From the second letter we learn that Schiller had engaged to theatrilize his original edition of the Robbers, and still wished much to be connected in some shape with Mannheim. The third explains itself:

"STUTTGARD, 6th October, 1781. "Here then at last returns the luckless prodigal, the remodelled Robbers! I am sorry that I have not kept the time, appointed by

myself; but a transitory glance at the number and extent of the changes I have made, will, I trust, be sufficient to excuse me.

Add to this, that a contagious epidemic was at work in our military Hospital, which, of course, interfered very often with my otia poetica. After finishing my work, I may assure you I could engage with less effort of mind, and certainly with far more contentment, to compose a new piece, than to undergo the labor I have just concluded. The task was complicated and tedious. Here I had to correct an error, which naturally was rooted in the very groundwork of the play; there perhaps to sacrifice a beauty to the limits of the stage, the humor of the pit, the stupidity of the gallery, or some such sorrowful convention; and I need not tell you, that as in nature, so on the stage, an idea, an emotion, can have only one suitable expression, one proper tone. A single alteration in a trait of character may give a new tendency to the whole personage, and, consequently, to his actions, and the mechanism of the piece which depends on them.

"In the original, the Robbers are exhibited in strong contrast with each other; and I dare maintain that it is difficult to draw half a dozen robbers in strong contrast, without in some of them offending the delicacy of the stage. In my first conception of the piece, I excluded the idea of its ever being represented in a theatre; hence came it that Franz was planned as a reasoning villain; a plan which, though it may content the thinking Reader, cannot fail to vex and weary the Spectator, who does not come to think, and who wants not philosophy, but action.

"In the new edition, I could not overturn this arrangement without breaking down the whole economy of the piece. Accordingly I can predict, with tolerable certainty, that Franz when he appears on the stage, will not play the part which he has played with the reader. And, at all events, the rushing stream of the action will hurry the spectator over all the finer shadings, and rob him of a third part of the whole character.

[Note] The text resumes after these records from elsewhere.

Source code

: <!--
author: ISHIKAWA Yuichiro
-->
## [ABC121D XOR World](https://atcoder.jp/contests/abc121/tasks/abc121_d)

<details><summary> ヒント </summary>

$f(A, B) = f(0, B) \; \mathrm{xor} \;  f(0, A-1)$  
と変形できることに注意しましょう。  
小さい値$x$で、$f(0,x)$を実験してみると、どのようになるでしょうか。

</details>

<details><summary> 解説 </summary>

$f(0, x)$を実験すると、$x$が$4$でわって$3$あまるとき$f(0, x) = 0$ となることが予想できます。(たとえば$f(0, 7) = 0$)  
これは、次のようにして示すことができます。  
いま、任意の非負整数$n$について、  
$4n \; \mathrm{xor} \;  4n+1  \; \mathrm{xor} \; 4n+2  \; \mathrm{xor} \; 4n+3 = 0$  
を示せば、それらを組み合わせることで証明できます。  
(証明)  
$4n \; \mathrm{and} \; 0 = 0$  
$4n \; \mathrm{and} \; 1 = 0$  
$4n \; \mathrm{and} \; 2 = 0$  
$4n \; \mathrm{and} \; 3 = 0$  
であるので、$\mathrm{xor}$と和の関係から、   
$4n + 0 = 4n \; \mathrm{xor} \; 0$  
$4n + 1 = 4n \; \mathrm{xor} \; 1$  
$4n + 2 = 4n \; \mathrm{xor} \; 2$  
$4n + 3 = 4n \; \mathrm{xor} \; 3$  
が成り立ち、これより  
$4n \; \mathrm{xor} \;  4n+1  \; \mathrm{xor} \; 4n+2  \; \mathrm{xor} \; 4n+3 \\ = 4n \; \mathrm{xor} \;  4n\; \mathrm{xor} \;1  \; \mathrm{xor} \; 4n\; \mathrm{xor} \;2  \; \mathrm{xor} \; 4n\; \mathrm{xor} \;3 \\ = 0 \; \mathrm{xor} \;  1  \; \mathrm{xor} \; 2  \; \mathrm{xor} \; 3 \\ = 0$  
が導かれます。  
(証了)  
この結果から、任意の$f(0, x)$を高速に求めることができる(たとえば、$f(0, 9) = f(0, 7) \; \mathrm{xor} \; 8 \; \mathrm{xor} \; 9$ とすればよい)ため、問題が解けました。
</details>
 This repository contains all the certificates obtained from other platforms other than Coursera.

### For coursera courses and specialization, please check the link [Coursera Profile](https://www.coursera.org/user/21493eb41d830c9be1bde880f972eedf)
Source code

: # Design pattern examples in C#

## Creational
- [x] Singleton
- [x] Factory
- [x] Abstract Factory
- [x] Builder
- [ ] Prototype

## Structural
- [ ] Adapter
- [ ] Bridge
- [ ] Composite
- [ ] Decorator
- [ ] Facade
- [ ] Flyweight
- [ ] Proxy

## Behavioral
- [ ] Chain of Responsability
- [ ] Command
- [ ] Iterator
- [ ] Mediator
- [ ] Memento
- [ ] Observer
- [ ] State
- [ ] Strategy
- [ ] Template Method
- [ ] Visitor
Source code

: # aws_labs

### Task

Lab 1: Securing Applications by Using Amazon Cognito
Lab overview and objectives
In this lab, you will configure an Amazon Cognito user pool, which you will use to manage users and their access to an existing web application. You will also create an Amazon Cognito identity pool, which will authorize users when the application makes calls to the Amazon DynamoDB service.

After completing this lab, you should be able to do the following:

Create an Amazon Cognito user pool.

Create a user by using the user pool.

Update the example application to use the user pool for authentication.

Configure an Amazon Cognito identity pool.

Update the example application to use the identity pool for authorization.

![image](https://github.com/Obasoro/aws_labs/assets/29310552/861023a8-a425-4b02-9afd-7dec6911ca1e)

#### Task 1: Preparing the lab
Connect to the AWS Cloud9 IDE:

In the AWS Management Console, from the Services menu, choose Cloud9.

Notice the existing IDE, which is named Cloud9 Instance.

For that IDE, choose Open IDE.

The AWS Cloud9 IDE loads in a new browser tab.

"Karl von Moor might chance to form an era on the stage; except a few speculations, which, however, work as indispensable colors in the general picture, he is all action, all visible life. Spiegelberg, Schweitzer, Hermann, are, in the strictest sense, personages for the stage; in a less degree, Amelia and the Father.

"Written and oral criticisms I have endeavored to turn to advantage. The alterations are important; certain scenes are altogether Of this number, are Hermann's counter-plots to undermine the schemes of Franz; his interview with that personage, which, in the first composition of the work, was entirely and very unhappily forgotten.